Pessoas estão morrendo e o isolamento físico é a única medida eficaz, de acordo com a OMS. Nossos números não revelam a agressividade da COVID-19, basta ver o aumento expressivo de óbitos em casa e de mortes por insuficiência respiratória ou pneumonia.
Nosso presidente não é médico, nem cientista.
Cloroquina é um remédio que causa problemas renais e por isso não deve ser administrado sem recomendação médica.
Sem universidade pública não há pesquisa capaz de nos permitir enfrentar a pandemia. Sem saúde pública não há como dar conta de nossos doentes. Mais de um milhão de brasileiros perderam o emprego apenas este ano, apesar da falsa solução da MP 936.
Reduzir salário promove endividamento e, consequentemente, redução de consumo. O dólar atingiu a marca de R$ 5,8. São fatos. Assim como é fato que nosso presidente, ao ser questionado sobre o aumento do número de mortos, respondeu "e daí?
Um governante, cuja preocupação primeira é blindar os próprios filhos de investigações. Corrupção, em seu sentido mais claro. Sua prioridade é editar medida blindando agentes públicos de suas responsabilidades. Sua prioridade é auxiliar bancos.
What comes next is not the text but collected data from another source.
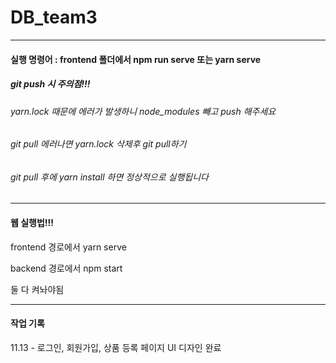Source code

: # DB_team3

---

#### 실행 명령어 : frontend 폴더에서 npm run serve 또는 yarn serve


##### git push 시 주의점!!!
###### yarn.lock 때문에 에러가 발생하니 node_modules 빼고 push 해주세요
###### git pull 에러나면 yarn.lock 삭제후 git pull하기
###### git pull 후에 yarn install 하면 정상적으로 실행됩니다

---

#### 웹 실행법!!!

frontend 경로에서 yarn serve

backend 경로에서 npm start

둘 다 켜놔야됨

---

#### 작업 기록

11.13 - 로그인, 회원가입, 상품 등록 페이지 UI 디자인 완료
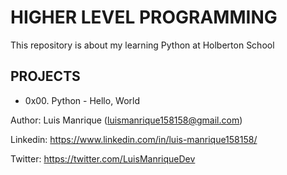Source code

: # HIGHER LEVEL PROGRAMMING
This repository is about my learning Python at Holberton School

## PROJECTS
- 0x00. Python - Hello, World



Author: Luis Manrique (luismanrique158158@gmail.com)

Linkedin: https://www.linkedin.com/in/luis-manrique158158/

Twitter: https://twitter.com/LuisManriqueDev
Seu domingo é de diversão, andando de jet ski, enquanto covas coletivas são abertas em ritmo fordista, empresas nacionais são fechadas por falta de amparo estatal, pessoas passam fome.
O nosso mundo, que há muito é mais aparência do que essência, desmorona diante de nossos olhos.
E o eleito responde "e daí?". Diante dessa distopia muitos se afastam, não lêem notícias. Refugiam-se em livros, filmes ou práticas que os impeçam de enlouquecer. Não adianta.
Esse desmoronamento nos atingirá a todos. Um pacto de convívio social foi rompido. Não há retorno possível.
Então, nossa escolha fundamental é enterrar a cabeça na areia ou ser agente da formulação do que virá. Não há como saber o que nos aguarda, pois os efeitos dos estragos hoje praticados por escolha deliberada de pessoas que ocupam diferentes postos de poder serão profundos e permanecerão por muito tempo.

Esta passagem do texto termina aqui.